In 2011, Bryant was diagnosed with Post-Traumatic Stress Disorder, and he’s not alone. Bryant’s lawyer told me that she represented “a number of people involved in the drone program” (she declined to say how many, but said it was “a lot more” than the four who spoke after the film). All of them, Radack said, “are suffering from PTSD, half of them are homeless, most of them are unemployed, almost all of them have dealt with addiction. You’re ruining a whole generation, also, of young men who enlisted in the military and when they try to get benefits from the VA they’re denied because they’re not boots on the ground.”

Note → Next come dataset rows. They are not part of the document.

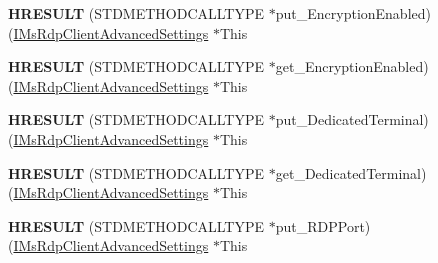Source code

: \begin{DoxyCompactItemize}
\item 
\mbox{\label{struct_m_s_t_s_c_lib_1_1_i_ms_rdp_client_advanced_settings_vtbl_a3986a5332f585928d9775f0aacec218f}} 
{\bfseries H\+R\+E\+S\+U\+LT} (S\+T\+D\+M\+E\+T\+H\+O\+D\+C\+A\+L\+L\+T\+Y\+PE $\ast$put\+\_\+\+Encryption\+Enabled)(\hyperlink{interface_m_s_t_s_c_lib_1_1_i_ms_rdp_client_advanced_settings}{I\+Ms\+Rdp\+Client\+Advanced\+Settings} $\ast$This
\item 
\mbox{\label{struct_m_s_t_s_c_lib_1_1_i_ms_rdp_client_advanced_settings_vtbl_a618fb99f999191085f6ecbc6962e0c79}} 
{\bfseries H\+R\+E\+S\+U\+LT} (S\+T\+D\+M\+E\+T\+H\+O\+D\+C\+A\+L\+L\+T\+Y\+PE $\ast$get\+\_\+\+Encryption\+Enabled)(\hyperlink{interface_m_s_t_s_c_lib_1_1_i_ms_rdp_client_advanced_settings}{I\+Ms\+Rdp\+Client\+Advanced\+Settings} $\ast$This
\item 
\mbox{\label{struct_m_s_t_s_c_lib_1_1_i_ms_rdp_client_advanced_settings_vtbl_a6752daab9824e6ac7515a8cf7c97f383}} 
{\bfseries H\+R\+E\+S\+U\+LT} (S\+T\+D\+M\+E\+T\+H\+O\+D\+C\+A\+L\+L\+T\+Y\+PE $\ast$put\+\_\+\+Dedicated\+Terminal)(\hyperlink{interface_m_s_t_s_c_lib_1_1_i_ms_rdp_client_advanced_settings}{I\+Ms\+Rdp\+Client\+Advanced\+Settings} $\ast$This
\item 
\mbox{\label{struct_m_s_t_s_c_lib_1_1_i_ms_rdp_client_advanced_settings_vtbl_a03517b2a4b050bbd9efe030dcc91bb3d}} 
{\bfseries H\+R\+E\+S\+U\+LT} (S\+T\+D\+M\+E\+T\+H\+O\+D\+C\+A\+L\+L\+T\+Y\+PE $\ast$get\+\_\+\+Dedicated\+Terminal)(\hyperlink{interface_m_s_t_s_c_lib_1_1_i_ms_rdp_client_advanced_settings}{I\+Ms\+Rdp\+Client\+Advanced\+Settings} $\ast$This
\item 
\mbox{\label{struct_m_s_t_s_c_lib_1_1_i_ms_rdp_client_advanced_settings_vtbl_a25e702d2eb12450df677091d17d4a993}} 
{\bfseries H\+R\+E\+S\+U\+LT} (S\+T\+D\+M\+E\+T\+H\+O\+D\+C\+A\+L\+L\+T\+Y\+PE $\ast$put\+\_\+\+R\+D\+P\+Port)(\hyperlink{interface_m_s_t_s_c_lib_1_1_i_ms_rdp_client_advanced_settings}{I\+Ms\+Rdp\+Client\+Advanced\+Settings} $\ast$This
\item 

\end{DoxyCompactItemize}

One former Marine infantry officer has argued that drone operators shouldn’t be considered to have PTSD because their lives aren’t at risk. Whatever the label, military studies have shown that almost half of drone pilots report “high operational stress,” and they experience mental health issues at the same rate as pilots of manned aircraft. In the film, Bryant and Haas touch on some of the challenges – including 12-hour shifts, and the inability to go from work to civilian life – that are causing drone operators to burn out at such a high rate that the Air Force has been forced to cut down on the number of drone missions it flies.

And yet, if a significant number of the Air Force’s 1,200 drone pilots are opting not to renew their contracts, why are relatively few of them coming forward to criticize the program? During Saturday’s q&a, Haas said the relative silence “should tell you something about what kind of hostile atmosphere you’re walking into when you come out and speak about these sorts of things.”

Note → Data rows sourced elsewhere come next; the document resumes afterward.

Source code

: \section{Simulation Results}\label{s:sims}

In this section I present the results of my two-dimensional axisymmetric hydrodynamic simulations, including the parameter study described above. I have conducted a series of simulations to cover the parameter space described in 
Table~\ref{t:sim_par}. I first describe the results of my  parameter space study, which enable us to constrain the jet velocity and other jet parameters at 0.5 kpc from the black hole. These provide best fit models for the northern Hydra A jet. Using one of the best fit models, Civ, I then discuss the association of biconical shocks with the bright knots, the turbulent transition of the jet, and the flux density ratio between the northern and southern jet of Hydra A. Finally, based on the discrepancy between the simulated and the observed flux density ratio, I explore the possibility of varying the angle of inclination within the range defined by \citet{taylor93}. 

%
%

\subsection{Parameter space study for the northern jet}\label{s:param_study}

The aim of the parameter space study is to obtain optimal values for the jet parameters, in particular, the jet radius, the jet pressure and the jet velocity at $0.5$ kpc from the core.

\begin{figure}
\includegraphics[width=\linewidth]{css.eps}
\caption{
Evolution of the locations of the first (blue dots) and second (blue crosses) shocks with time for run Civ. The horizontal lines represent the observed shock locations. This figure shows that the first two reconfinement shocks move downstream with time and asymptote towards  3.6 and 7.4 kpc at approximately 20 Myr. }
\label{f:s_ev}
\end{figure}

He also said the targeted killing program was such a “closed and secretive subculture of the military” that people on his own base didn’t realize drones were being operated from it.

There’s a “culture of don’t come forward, don’t say anything, just let it keep going,” Haas said.

All four veterans stressed that it was up to the American public to change this. Bryant, in particular, alluded to the upcoming election. “I can’t stand seeing these people that are running for my presidency saying shit like, ‘We need to kill people to stay safe.’ They don’t understand what that does to that person that kills another individual. Whether it’s on the air, or in the ground, or 10,000 miles away, there’s still a cost to us.”